**Your assignment:**
Reproduce every record below exactly, without the pictures.

**Extracted data:**
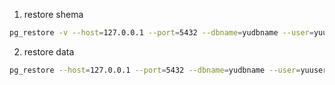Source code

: 1. restore shema

```sh
pg_restore -v --host=127.0.0.1 --port=5432 --dbname=yudbname --user=yuuser --schema=public --no-owner --no-privileges schema_godb.dump
```

2. restore data

```sh
pg_restore --host=127.0.0.1 --port=5432 --dbname=yudbname --user=yuuser --schema=public -v -a -Fc data_godb.dump
```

**Solution for this problem:**
Source code

: 1. restore shema

```sh
pg_restore -v --host=127.0.0.1 --port=5432 --dbname=yudbname --user=yuuser --schema=public --no-owner --no-privileges schema_godb.dump
```

2. restore data

```sh
pg_restore --host=127.0.0.1 --port=5432 --dbname=yudbname --user=yuuser --schema=public -v -a -Fc data_godb.dump
```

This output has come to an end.